Variation calling and annotation

Resequencing 302 wild and cultivated accessions identifies genes related to domestication and improvement in soybean

本文摘自《Resequencing 302 wild and cultivated accessions identifies genes related to domestication and improvement in soybean》

Variation calling and annotation.

Mapping.

SAMtools (Version: 0.1.18) software was used to convert mapping results into the BAM format and to filter the unmapped and non-unique reads.

Duplicated reads were filtered with the Picard package (picard.sourceforge.net, Version:1.87).

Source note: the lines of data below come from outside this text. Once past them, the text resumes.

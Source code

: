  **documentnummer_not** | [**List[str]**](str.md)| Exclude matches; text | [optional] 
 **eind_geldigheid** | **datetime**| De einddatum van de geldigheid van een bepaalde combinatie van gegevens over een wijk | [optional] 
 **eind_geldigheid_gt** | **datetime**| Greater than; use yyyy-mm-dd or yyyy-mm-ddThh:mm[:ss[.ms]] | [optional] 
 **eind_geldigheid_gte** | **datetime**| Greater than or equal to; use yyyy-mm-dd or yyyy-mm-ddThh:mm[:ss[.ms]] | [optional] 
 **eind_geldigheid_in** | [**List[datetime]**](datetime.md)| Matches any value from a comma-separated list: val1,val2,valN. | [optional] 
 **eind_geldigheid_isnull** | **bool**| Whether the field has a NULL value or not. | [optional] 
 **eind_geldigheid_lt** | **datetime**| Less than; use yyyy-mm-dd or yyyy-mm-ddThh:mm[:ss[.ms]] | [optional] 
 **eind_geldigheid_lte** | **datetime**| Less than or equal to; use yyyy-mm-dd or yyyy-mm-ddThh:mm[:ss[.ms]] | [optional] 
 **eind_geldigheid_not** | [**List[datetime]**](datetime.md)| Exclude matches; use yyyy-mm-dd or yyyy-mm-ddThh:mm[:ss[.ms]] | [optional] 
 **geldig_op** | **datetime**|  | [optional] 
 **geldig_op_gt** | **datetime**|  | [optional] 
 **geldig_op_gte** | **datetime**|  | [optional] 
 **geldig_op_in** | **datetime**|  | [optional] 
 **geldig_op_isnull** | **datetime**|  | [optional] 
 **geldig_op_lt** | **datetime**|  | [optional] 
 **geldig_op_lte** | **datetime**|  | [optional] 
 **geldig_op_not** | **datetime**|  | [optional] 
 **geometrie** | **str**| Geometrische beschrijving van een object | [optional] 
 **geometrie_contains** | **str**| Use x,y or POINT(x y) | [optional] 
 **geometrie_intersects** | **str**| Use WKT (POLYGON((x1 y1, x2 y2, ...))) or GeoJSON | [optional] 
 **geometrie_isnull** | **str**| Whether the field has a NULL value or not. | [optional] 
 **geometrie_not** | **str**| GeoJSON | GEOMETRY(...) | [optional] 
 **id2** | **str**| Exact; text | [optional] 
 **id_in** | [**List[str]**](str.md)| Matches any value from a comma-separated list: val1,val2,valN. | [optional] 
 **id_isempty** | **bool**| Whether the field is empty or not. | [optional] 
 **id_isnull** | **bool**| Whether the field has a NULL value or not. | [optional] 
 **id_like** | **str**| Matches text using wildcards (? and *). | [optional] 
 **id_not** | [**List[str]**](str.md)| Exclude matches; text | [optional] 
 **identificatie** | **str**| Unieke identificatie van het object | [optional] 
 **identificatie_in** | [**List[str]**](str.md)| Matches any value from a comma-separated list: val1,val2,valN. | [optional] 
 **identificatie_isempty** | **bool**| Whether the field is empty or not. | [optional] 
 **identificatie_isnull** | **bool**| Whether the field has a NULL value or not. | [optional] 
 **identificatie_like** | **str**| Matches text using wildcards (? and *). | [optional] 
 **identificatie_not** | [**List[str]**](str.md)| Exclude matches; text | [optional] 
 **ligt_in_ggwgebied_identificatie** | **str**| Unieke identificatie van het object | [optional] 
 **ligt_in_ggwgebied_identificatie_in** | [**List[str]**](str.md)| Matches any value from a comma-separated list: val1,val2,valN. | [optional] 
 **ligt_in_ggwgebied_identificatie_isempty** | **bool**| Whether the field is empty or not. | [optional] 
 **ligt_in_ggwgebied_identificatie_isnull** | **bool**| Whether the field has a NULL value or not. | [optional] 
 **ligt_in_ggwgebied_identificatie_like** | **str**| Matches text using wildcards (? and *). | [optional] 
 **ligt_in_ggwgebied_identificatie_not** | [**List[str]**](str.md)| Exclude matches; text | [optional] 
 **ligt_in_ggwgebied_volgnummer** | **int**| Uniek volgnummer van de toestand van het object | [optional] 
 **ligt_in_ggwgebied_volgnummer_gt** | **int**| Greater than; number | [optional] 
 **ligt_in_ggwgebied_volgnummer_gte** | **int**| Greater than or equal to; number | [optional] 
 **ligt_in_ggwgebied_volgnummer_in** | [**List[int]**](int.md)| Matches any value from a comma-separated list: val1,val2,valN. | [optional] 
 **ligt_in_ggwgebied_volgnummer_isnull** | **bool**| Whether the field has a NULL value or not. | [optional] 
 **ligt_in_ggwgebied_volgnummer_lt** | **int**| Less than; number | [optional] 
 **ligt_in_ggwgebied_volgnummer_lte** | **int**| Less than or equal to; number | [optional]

The BEDtools (Version: 2.17.0) coverageBed program was used to compute the coverage of sequence alignments. （A sequence was defined as absent if coverage was lower than 90% and present if coverage was greater than 90%.）

SNP calling.

SNP detection was performed using the Genome Analysis Toolkit (GATK, version 2.4-7-g5e89f01) and SAMtools. Only the SNPs detected by both methods were analyzed further.
The detailed processes were as follows:
(1) After BWA alignment, the reads around indels were realigned.
Realignment was performed with GATK in two steps.
The first step used the RealignerTargetCreator package to identify regions where realignment was needed；
The second step used IndelRealigner to realign the regions found in the first step, which produced a realigned BAM file for each accession.
(2) SNPs were called at a population level with GATK and SAMtools. For GATK, the SNP confidence score was set as greater than 30, and the parameter -stand_call_conf was set as 30. The same realigned BAM files were used in SNP calling through the SAMtools mpileup package.
(3) In the filter step, we chose the common sites identified by GATK and SAMtools with the SelectVariants package; SNPs with allele frequencies lower than 1% in the population were discarded.

Indel calling.

Indel calling was similar to SNP calling but with the UnifiedGenotyper parameter -glm INDEL for the indel report only. Only insertions and deletions shorter than or equal to 6 bp were taken into account.

Annotation.

SNP annotation was performed according to the genome using the package ANNOVAR (Version: 2013-08-23).
Based on the genome annotation, SNPs were categorized in exonic regions (overlapping with a coding exon), splicing sites (within 2 bp of a splicing junction), 5′UTRs and 3′UTRs, intronic regions (overlapping with an intron), upstream and downstream regions (within a 1 kb region upstream or downstream from the transcription start site), and intergenic regions.

SNPs in coding exons were further grouped into synonymous SNPs (did not cause amino acid changes) or nonsynonymous SNPs (caused amino acid changes; mutations causing stop gain and stop loss were also classified into this group).

Indels in the exonic regions were classified by whether they had frame-shift (3 bp insertion or deletion) mutations.